■ TASK BRIEF:
Your task is to transcribe, without alteration, the lines from the top of the material below through the line bearing "The question we", inclusive.

■ SOURCE MATERIAL:

*** Block opens ***

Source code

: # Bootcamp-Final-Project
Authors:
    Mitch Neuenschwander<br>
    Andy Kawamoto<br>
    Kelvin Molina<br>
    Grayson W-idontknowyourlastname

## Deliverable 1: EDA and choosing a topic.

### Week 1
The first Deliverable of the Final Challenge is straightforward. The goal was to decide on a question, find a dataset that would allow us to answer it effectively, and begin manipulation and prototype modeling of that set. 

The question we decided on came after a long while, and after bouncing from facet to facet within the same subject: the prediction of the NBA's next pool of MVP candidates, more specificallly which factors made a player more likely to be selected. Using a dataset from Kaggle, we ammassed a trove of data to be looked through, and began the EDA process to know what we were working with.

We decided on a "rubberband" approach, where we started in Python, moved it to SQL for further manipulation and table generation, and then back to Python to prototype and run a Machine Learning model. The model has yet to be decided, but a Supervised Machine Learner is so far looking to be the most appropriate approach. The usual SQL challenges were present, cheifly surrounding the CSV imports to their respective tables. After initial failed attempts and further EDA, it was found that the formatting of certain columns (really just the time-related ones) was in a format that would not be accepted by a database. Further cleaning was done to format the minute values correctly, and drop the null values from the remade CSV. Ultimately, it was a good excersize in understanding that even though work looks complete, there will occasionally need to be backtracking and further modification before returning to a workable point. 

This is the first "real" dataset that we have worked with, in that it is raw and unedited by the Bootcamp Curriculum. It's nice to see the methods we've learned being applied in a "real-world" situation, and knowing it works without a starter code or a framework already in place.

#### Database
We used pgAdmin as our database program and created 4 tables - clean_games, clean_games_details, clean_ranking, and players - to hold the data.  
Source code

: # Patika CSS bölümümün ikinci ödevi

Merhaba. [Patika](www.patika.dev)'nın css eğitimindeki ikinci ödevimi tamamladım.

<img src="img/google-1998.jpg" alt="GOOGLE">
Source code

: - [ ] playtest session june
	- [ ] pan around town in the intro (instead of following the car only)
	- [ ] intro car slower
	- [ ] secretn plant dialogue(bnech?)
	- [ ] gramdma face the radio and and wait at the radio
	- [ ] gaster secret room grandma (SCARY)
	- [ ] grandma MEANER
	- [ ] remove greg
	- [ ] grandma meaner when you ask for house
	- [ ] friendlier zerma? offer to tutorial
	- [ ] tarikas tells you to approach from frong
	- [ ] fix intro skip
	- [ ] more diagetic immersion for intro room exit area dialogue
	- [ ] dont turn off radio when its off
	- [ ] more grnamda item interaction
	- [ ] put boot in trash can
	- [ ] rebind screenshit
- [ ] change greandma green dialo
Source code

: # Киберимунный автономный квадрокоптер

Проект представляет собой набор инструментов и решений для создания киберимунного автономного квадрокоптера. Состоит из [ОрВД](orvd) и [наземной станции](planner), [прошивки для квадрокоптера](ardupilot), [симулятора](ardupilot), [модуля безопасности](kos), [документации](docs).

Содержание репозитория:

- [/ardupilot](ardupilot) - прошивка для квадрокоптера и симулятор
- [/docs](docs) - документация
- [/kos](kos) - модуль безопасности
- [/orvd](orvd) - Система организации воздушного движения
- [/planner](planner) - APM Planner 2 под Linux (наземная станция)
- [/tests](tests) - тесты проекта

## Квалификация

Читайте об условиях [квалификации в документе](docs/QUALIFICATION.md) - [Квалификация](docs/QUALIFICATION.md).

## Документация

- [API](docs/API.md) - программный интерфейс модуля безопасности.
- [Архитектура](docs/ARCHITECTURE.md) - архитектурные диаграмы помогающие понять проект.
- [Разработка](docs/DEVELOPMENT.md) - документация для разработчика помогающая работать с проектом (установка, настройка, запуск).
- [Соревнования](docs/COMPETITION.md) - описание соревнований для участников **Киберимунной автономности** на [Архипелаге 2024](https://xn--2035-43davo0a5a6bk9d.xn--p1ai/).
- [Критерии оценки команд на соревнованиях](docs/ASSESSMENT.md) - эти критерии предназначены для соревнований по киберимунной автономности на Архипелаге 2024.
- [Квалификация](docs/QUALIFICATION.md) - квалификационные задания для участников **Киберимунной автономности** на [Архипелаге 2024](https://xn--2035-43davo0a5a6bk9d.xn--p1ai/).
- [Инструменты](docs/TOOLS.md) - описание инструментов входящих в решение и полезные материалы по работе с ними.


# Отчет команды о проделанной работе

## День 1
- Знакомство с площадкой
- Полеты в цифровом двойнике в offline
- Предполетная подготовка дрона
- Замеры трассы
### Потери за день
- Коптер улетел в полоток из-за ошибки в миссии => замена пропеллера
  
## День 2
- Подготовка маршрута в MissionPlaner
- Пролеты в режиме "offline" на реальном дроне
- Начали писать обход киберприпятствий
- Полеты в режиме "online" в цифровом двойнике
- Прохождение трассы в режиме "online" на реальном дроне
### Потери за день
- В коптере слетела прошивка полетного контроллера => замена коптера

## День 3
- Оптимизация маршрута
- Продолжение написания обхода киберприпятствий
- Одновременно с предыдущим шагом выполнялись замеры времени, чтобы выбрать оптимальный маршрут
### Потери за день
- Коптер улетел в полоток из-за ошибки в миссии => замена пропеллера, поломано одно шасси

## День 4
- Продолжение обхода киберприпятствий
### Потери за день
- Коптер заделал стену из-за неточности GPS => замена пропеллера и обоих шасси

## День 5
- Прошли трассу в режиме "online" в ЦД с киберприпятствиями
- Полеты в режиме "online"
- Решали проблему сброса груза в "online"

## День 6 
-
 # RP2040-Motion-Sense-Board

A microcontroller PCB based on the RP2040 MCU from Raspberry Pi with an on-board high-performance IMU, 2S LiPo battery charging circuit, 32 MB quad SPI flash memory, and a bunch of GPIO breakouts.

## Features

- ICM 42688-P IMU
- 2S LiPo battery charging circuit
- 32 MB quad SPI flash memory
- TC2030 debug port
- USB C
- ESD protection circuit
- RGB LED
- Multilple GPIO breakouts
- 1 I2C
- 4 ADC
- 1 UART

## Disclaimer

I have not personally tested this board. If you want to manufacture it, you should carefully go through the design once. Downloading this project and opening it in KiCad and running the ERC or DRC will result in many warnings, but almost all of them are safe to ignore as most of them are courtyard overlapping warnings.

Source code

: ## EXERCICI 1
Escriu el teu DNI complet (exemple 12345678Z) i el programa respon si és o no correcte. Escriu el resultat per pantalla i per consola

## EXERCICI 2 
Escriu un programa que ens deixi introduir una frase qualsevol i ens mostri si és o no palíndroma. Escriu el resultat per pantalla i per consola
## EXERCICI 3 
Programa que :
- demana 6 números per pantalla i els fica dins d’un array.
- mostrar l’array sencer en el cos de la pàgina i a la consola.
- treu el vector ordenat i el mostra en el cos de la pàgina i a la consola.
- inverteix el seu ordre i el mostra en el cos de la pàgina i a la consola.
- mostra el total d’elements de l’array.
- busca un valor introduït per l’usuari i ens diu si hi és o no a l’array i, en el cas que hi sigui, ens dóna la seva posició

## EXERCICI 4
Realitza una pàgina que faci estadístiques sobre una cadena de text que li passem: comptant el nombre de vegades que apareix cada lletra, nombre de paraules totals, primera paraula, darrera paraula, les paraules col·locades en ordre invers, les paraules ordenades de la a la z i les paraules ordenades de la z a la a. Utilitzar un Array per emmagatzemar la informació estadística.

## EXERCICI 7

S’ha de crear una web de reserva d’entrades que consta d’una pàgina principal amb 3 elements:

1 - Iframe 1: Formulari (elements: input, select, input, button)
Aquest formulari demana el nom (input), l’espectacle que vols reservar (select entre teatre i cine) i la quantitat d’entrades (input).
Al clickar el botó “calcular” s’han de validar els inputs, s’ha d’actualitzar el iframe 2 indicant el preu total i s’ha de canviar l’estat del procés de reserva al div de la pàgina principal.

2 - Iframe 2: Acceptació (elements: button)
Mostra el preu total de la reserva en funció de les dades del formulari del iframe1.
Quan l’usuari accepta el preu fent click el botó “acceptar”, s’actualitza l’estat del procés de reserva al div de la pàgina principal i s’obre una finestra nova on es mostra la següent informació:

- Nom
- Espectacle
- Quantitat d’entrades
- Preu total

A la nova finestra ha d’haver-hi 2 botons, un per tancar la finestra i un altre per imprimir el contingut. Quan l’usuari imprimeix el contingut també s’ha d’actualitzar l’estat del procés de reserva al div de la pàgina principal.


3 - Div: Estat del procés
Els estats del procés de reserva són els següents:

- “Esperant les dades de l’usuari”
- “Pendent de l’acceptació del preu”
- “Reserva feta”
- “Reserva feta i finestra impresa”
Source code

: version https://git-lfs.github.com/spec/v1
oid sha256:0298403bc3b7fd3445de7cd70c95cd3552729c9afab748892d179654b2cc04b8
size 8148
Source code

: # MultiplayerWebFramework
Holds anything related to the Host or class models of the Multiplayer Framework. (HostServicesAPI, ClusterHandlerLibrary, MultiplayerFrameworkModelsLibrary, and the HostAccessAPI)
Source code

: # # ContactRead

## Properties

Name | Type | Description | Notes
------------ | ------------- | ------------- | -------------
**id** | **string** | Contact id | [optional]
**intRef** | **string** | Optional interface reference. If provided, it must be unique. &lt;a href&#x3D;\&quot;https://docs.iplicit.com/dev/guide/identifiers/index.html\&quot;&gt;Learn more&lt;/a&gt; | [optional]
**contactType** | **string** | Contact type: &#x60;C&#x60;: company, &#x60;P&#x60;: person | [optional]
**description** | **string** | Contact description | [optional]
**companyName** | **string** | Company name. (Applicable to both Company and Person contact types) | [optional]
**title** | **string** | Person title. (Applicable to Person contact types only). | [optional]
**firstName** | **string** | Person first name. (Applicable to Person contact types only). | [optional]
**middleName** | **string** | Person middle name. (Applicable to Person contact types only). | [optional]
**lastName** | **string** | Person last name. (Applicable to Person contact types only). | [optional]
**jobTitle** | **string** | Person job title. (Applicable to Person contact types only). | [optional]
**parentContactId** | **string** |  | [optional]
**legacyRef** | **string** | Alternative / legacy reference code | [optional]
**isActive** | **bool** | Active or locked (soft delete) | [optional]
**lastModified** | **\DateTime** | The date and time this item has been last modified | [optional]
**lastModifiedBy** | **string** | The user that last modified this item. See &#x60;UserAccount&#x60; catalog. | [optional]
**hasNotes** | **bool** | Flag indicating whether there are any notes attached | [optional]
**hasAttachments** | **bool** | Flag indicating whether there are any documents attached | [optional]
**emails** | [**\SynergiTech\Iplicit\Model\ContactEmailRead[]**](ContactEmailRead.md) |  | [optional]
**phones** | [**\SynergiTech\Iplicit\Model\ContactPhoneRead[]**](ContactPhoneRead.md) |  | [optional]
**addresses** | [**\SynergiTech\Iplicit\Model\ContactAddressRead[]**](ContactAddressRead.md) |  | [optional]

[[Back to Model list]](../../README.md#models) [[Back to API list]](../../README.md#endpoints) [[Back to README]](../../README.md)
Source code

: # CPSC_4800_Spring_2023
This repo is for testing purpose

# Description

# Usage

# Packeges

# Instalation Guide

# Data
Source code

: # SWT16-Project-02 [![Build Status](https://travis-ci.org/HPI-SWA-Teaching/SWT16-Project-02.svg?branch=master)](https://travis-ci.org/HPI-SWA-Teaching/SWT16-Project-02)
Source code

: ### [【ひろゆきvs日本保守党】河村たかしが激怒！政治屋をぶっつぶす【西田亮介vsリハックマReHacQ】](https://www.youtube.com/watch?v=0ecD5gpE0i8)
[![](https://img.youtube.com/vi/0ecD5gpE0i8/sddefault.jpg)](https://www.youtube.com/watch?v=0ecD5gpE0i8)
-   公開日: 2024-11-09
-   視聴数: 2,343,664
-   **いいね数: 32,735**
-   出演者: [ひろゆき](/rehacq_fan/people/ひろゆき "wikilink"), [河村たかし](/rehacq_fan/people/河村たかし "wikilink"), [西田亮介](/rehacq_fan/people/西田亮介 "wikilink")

*** Block closes ***

■ TASK ANSWER:
Source code

: # Bootcamp-Final-Project
Authors:
    Mitch Neuenschwander<br>
    Andy Kawamoto<br>
    Kelvin Molina<br>
    Grayson W-idontknowyourlastname

## Deliverable 1: EDA and choosing a topic.

### Week 1
The first Deliverable of the Final Challenge is straightforward. The goal was to decide on a question, find a dataset that would allow us to answer it effectively, and begin manipulation and prototype modeling of that set. 

The question we decided on came after a long while, and after bouncing from facet to facet within the same subject: the prediction of the NBA's next pool of MVP candidates, more specificallly which factors made a player more likely to be selected. Using a dataset from Kaggle, we ammassed a trove of data to be looked through, and began the EDA process to know what we were working with.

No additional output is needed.